Editorial
Daniel Benshana
The hunt for the right word to describe an art movement is difficult and, as often is seen in the history of criticism, serendipitous as descriptions are taken up by others who read the unsuspecting writer.
I am not gong to attempt to describe the art world in the vain hope that I can coin such a descriptive term more from the fact that I don’t see any art movements emerging than from some self-deprecation. It appears to me so far in the last fifty years that when anything can be art, deep thinking about what an individual artist is doing disappears into the dictionary as they also struggle to define their work. Surely it is an odd result of the promiscuous definition ‘anything can be art’ to find that artists are uncertain when they are the very people who are supposed to define our entire visual culture. And when the leading figures in the museums and galleries say openly about shows that they don’t know what to think, the whole idea that definition exists anymore is as dead as taste and as unappetising as skill.

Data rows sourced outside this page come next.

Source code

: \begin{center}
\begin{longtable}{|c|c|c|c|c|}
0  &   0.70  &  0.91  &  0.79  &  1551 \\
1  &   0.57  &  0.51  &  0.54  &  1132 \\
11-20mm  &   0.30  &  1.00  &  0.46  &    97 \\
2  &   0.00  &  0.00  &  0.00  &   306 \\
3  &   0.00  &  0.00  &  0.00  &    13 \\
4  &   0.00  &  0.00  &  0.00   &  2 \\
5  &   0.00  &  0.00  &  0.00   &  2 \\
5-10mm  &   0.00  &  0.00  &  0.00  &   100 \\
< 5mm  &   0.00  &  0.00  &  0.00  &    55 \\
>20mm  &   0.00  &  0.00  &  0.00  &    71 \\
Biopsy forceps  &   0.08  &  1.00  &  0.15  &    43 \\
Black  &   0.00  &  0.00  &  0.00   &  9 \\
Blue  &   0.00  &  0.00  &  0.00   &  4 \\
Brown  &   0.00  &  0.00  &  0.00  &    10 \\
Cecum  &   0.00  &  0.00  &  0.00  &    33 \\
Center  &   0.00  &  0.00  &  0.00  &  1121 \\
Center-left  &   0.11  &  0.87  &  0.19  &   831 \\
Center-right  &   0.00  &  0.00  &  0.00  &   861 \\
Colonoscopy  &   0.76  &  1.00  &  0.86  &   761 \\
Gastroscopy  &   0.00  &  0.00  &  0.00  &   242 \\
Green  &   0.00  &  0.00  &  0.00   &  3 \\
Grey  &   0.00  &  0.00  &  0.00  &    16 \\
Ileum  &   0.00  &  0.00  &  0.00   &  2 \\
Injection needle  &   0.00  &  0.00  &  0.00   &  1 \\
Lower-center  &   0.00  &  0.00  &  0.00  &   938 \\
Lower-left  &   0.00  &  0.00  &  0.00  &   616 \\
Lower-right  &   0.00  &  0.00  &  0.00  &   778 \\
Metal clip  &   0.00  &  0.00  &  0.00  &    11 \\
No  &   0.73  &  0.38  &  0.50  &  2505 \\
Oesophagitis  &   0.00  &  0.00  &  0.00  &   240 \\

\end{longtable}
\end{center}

Except, of course, taste still exists and the visual experience still walks with us every second of every day of our sighted lives. And the men and women who claim they don’t know what to think, do know they just won’t share for whatever reason.
Definition is not the be-all-and-end-all of answering questions for the visual artist but it does provide a starting-point for discussion. ‘It is art because I am an artist and I say it is art’ is the end of all discussion and quickly leads to answers of like or dislike, which are themselves meaningless for cultural criticism. All visual art is a statement and it is essential to know what that statement is and why the artist has made it; otherwise we are looking at nothing more than a ‘child’s think.’ That might be beautiful in its way and suggest the culture gives room for simplicity, but it doesn’t tell us anything about how a culture thinks, and cultures do think. In much the same way as a tribe will generally birth people who look broadly similar, cultures while changing down the centuries, inspire similarities in customs and ways of thinking.
If anything can be art then the history of art is no longer part of the contemporary scene because historically art was defined; even the impressionists defined themselves as breaking free from the accepted parameters in the academies.
Definition requires thinking not just doing and deep thinking about culture is wholly lacking in the mainstream.